O Nigerian Tribune, diário de grande tiragem do maior país da África Ocidental, publicou uma entrevista realizada a Carmelita Pires, com alguns recados para Portugal. Transcrevo duas das perguntas às quais a candidata a Primeira-Ministra pelo PUSD respondeu:
«A apenas alguns dias das eleições, o Primeiro Ministro Português, Pedro Passos Coelho, falou sobre a implosão do Estado da Guiné-Bissau por causa do tráfico de drogas, foi criticado por muita gente, porquê?
A poucos dias da eleição, falar da "implosão do Estado da Guiné-Bissau por causa do tráfico de drogas" é totalmente desadequado. Como ex-ministra da Justiça, responsável pela luta contra o tráfico de drogas, estou excepcionalmente qualificada para o afirmar. Indo às urnas para escolher um novo governo e um novo presidente, investido de uma nova legitimidade acima de qualquer suspeita, este é um momento de esperança. É hora de levantar a cabeça. Uma palavra de incentivo teria sido mais apropriado. Ainda menos justificada neste contexto, é a manifestação portuguesa de interesse em participar numa missão da ONU. Portugal recusou tropas para a operação dessa organização na República Centroafricana. Esta oferta seletiva é bastante desapropriada. Falar sobre cooperação também parece ser um equívoco. Cooperação envolve duas vontades independentes e baseia-se num diálogo. A decisão de anunciar os detalhes de um programa de cooperação na ausência de autoridades legítimas, pode ser percebida como unilateral e prematura. Alguma prudência seria apreciada por parte da antiga potência colonial. Portugal tem vindo a assediar a Guiné-Bissau nos últimos dois anos. Agora está na altura de respeitar a vontade do povo, expressa pelo voto. Se for eleita, não vou tolerar ofensas contra a soberania, ou que menosprezem o meu país.
Há muitos portugueses no seu país, a Guiné-Bissau é uma ex-colónia de Portugal, esse país (Portugal) ainda demonstra um grande nível de envolvimento com a sua administração central, julga que isso continua a afetar a democracia interna? Como se propõe lidar com isso?

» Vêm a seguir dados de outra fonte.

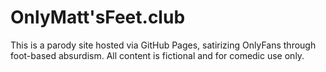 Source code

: # OnlyMatt'sFeet.club

This is a parody site hosted via GitHub Pages, satirizing OnlyFans through foot-based absurdism. All content is fictional and for comedic use only. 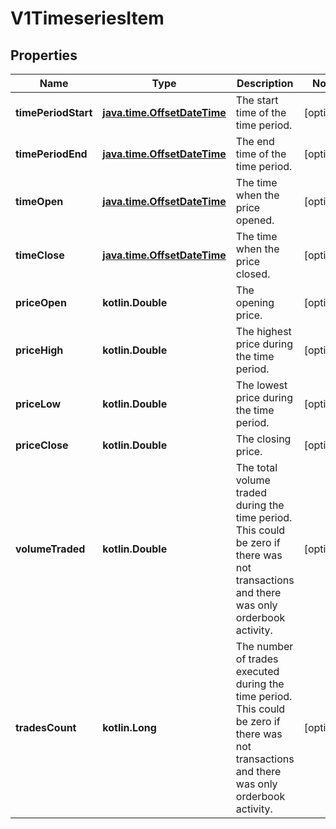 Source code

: 
# V1TimeseriesItem

## Properties
| Name | Type | Description | Notes |
| ------------ | ------------- | ------------- | ------------- |
| **timePeriodStart** | [**java.time.OffsetDateTime**](java.time.OffsetDateTime.md) | The start time of the time period. |  [optional] |
| **timePeriodEnd** | [**java.time.OffsetDateTime**](java.time.OffsetDateTime.md) | The end time of the time period. |  [optional] |
| **timeOpen** | [**java.time.OffsetDateTime**](java.time.OffsetDateTime.md) | The time when the price opened. |  [optional] |
| **timeClose** | [**java.time.OffsetDateTime**](java.time.OffsetDateTime.md) | The time when the price closed. |  [optional] |
| **priceOpen** | **kotlin.Double** | The opening price. |  [optional] |
| **priceHigh** | **kotlin.Double** | The highest price during the time period. |  [optional] |
| **priceLow** | **kotlin.Double** | The lowest price during the time period. |  [optional] |
| **priceClose** | **kotlin.Double** | The closing price. |  [optional] |
| **volumeTraded** | **kotlin.Double** | The total volume traded during the time period. This could be zero if there was not transactions and there was only orderbook activity. |  [optional] |
| **tradesCount** | **kotlin.Long** | The number of trades executed during the time period. This could be zero if there was not transactions and there was only orderbook activity. |  [optional] |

Os portugueses na Guiné-Bissau são nossos amigos, como ficou demonstrado, há dois anos, ao criticarem Portugal pela tentativa de "evacuar" os seus cidadãos, após o golpe (na realidade não passava de pretexto para uma eventual intervenção militar). Dos cerca de cinco mil portugueses no país, nem um único se dirigiu ao Consulado com esse fim. Esses portugueses não estão envolvidos na administração central, sendo, principalmente, comerciantes, agricultores e cooperantes, mas não têm quaisquer responsabilidades ao nível do estado. Infelizmente, o problema ocorreu há 40 anos, quando o país, ainda sem recursos humanos preparados para assumir os destinos da nação, rompeu com os quadros da administração colonial, promovendo pessoas mal preparadas e pessoal que estudara na antiga União Soviética, sem consistência ou criatividade para enfrentar os desafios e limitações no terreno, treinados para obedecer e não para pensar motivados pelas suas próprias cabeças ou para caminhar pelos seus próprios pés. Faço minhas as palavras de Amilcar Cabral, quando disse que "a nossa luta não é contra o povo português, mas contra o regime colonial." Hoje, somos contra a mentalidade neo-colonial nas relações bilaterais com o executivo de Portugal, o qual aliás tem sido bastante contestado internamente.»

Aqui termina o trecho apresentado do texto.